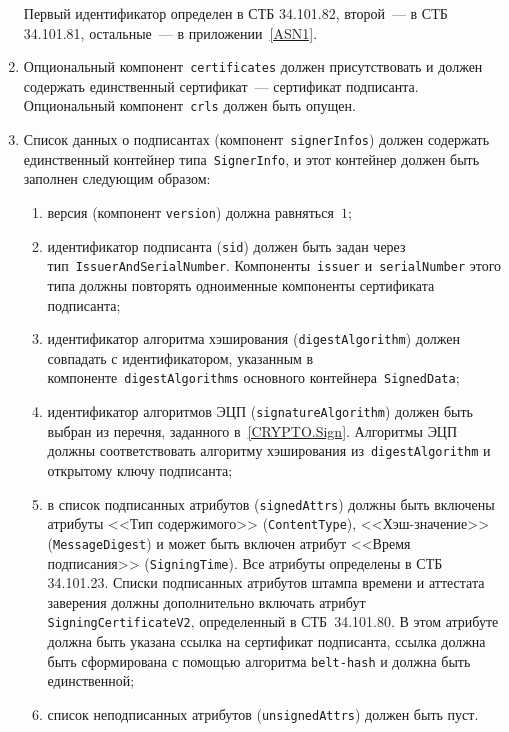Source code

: \begin{enumerate}
Первый идентификатор определен в СТБ 34.101.82, второй~--- в СТБ 
34.101.81, остальные~--- в приложении~\ref{ASN1}.

\item
Опциональный компонент~\texttt{certificates} должен присутствовать и 
должен содержать единственный сертификат~--- сертификат подписанта.
%
Опциональный компонент~\texttt{crls} должен быть опущен.

\item
Список данных о подписантах (компонент~\texttt{signerInfos}) должен 
содержать единственный контейнер типа~\texttt{SignerInfo}, и этот 
контейнер должен быть заполнен следующим образом: 
\begin{enumerate}
\item
версия (компонент \texttt{version}) должна равняться~$1$;
\item
идентификатор подписанта (\texttt{sid}) должен быть задан через
тип~\texttt{IssuerAndSerialNumber}. Компоненты~\texttt{issuer} 
и~\texttt{serialNumber} этого типа должны повторять одноименные компоненты 
сертификата подписанта;
\item
идентификатор алгоритма хэширования (\texttt{digestAlgorithm}) должен 
совпадать с идентификатором, указанным в 
компоненте~\texttt{digestAlgorithms} основного  
контейнера~\texttt{SignedData};
\item
идентификатор алгоритмов ЭЦП (\texttt{signatureAlgorithm}) должен 
быть выбран из перечня, заданного в~\ref{CRYPTO.Sign}. 
Алгоритмы ЭЦП должны соответствовать алгоритму хэширования
из~\texttt{digestAlgorithm} и открытому ключу подписанта;
\item
в список подписанных атрибутов (\texttt{signedAttrs}) должны 
быть включены атрибуты <<Тип содержимого>> (\texttt{ContentType}),
<<Хэш-значение>> (\texttt{MessageDigest}) и может быть включен
атрибут <<Время подписания>> (\texttt{SigningTime}). 
Все атрибуты определены в СТБ 34.101.23.
%
Списки подписанных атрибутов штампа времени и аттестата заверения должны 
дополнительно включать атрибут \texttt{SigningCertificateV2}, определенный в 
СТБ~34.101.80. В этом атрибуте должна быть указана ссылка на сертификат 
подписанта, ссылка должна быть сформирована с помощью алгоритма 
\texttt{belt-hash} и должна быть единственной;
\item
список неподписанных атрибутов (\texttt{unsignedAttrs}) должен быть пуст.
\end{enumerate}
\end{enumerate}
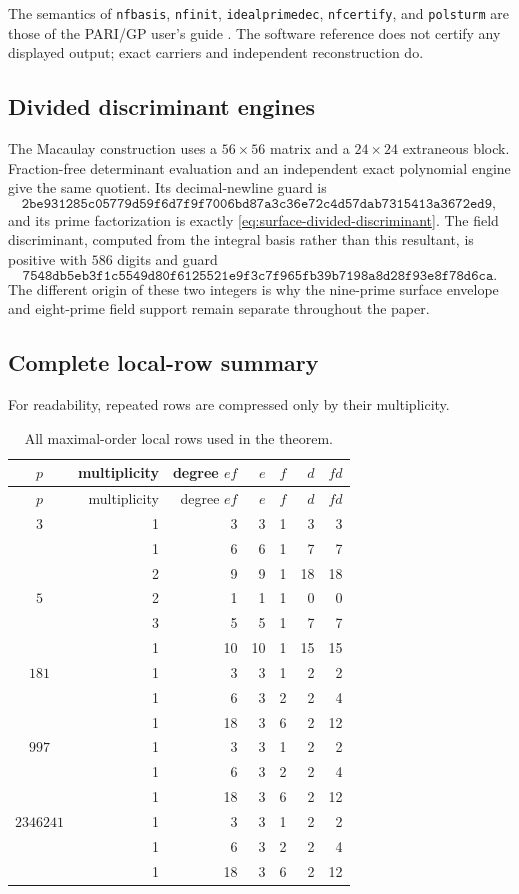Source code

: The semantics of \texttt{nfbasis}, \texttt{nfinit},
\texttt{idealprimedec}, \texttt{nfcertify}, and \texttt{polsturm} are those
of the PARI/GP user's guide \citep{parigroup2021}.  The software reference
does not certify any displayed output; exact carriers and independent
reconstruction do.

\subsection{Divided discriminant engines}

The Macaulay construction uses a $56\times56$ matrix and a $24\times24$
extraneous block.  Fraction-free determinant evaluation and an independent
exact polynomial engine give the same quotient.  Its decimal-newline guard
is
\[
\texttt{2be931285c05779d59f6d7f9f7006bd87a3c36e72c4d57dab7315413a3672ed9},
\]
and its prime factorization is exactly
\cref{eq:surface-divided-discriminant}.  The field discriminant, computed
from the integral basis rather than this resultant, is positive with $586$
digits and guard
\[
\texttt{7548db5eb3f1c5549d80f6125521e9f3c7f965fb39b7198a8d28f93e8f78d6ca}.
\]
The different origin of these two integers is why the nine-prime surface
envelope and eight-prime field support remain separate throughout the paper.

\subsection{Complete local-row summary}

For readability, repeated rows are compressed only by their multiplicity.
\begin{longtable}{@{}c r r r r r r@{}}
\caption{All maximal-order local rows used in the theorem.}
\label{tab:appendix-local-rows}\\
\toprule
$p$&multiplicity&degree $ef$&$e$&$f$&$d$&$fd$\\
\midrule
\endfirsthead
\toprule
$p$&multiplicity&degree $ef$&$e$&$f$&$d$&$fd$\\
\midrule
\endhead
$3$&1&3&3&1&3&3\\
&1&6&6&1&7&7\\
&2&9&9&1&18&18\\
\midrule
$5$&2&1&1&1&0&0\\
&3&5&5&1&7&7\\
&1&10&10&1&15&15\\
\midrule
$181$&1&3&3&1&2&2\\
&1&6&3&2&2&4\\
&1&18&3&6&2&12\\
\midrule
$997$&1&3&3&1&2&2\\
&1&6&3&2&2&4\\
&1&18&3&6&2&12\\
\midrule
$2346241$&1&3&3&1&2&2\\
&1&6&3&2&2&4\\
&1&18&3&6&2&12\\
\bottomrule
\end{longtable}

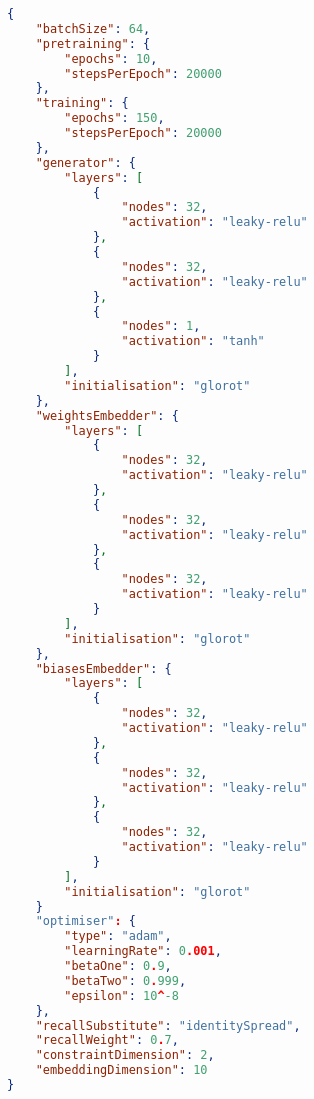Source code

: \documentclass[../main.tex]{subfiles}
\begin{document}
\begin{lstlisting}[language=json,firstnumber=1,caption={Experimental parameters for training a generator to match an arbitrary constraint satisfaction function parameterised by a constraint vector.},captionpos=b]
{
    "batchSize": 64,
    "pretraining": {
        "epochs": 10,
        "stepsPerEpoch": 20000
    },
    "training": {
        "epochs": 150,
        "stepsPerEpoch": 20000
    },
    "generator": {
        "layers": [
            {
                "nodes": 32,
                "activation": "leaky-relu"
            },
            {
                "nodes": 32,
                "activation": "leaky-relu"
            },
            {
                "nodes": 1,
                "activation": "tanh"
            }
        ],
        "initialisation": "glorot"
    },
    "weightsEmbedder": {
        "layers": [
            {
                "nodes": 32,
                "activation": "leaky-relu"
            },
            {
                "nodes": 32,
                "activation": "leaky-relu"
            },
            {
                "nodes": 32,
                "activation": "leaky-relu"
            }
        ],
        "initialisation": "glorot"
    },
    "biasesEmbedder": {
        "layers": [
            {
                "nodes": 32,
                "activation": "leaky-relu"
            },
            {
                "nodes": 32,
                "activation": "leaky-relu"
            },
            {
                "nodes": 32,
                "activation": "leaky-relu"
            }
        ],
        "initialisation": "glorot"
    }
    "optimiser": {
        "type": "adam",
        "learningRate": 0.001,
        "betaOne": 0.9,
        "betaTwo": 0.999,
        "epsilon": 10^-8
    },
    "recallSubstitute": "identitySpread",
    "recallWeight": 0.7,
    "constraintDimension": 2,
    "embeddingDimension": 10
}
\end{lstlisting}
\end{document}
____________________
**EXERCISE OBJECTIVE**
In the material above, each line with the word "independent" should be copied.

**RESPONSE TO THIS TASK**
does not certify any displayed output; exact carriers and independent
extraneous block.  Fraction-free determinant evaluation and an independent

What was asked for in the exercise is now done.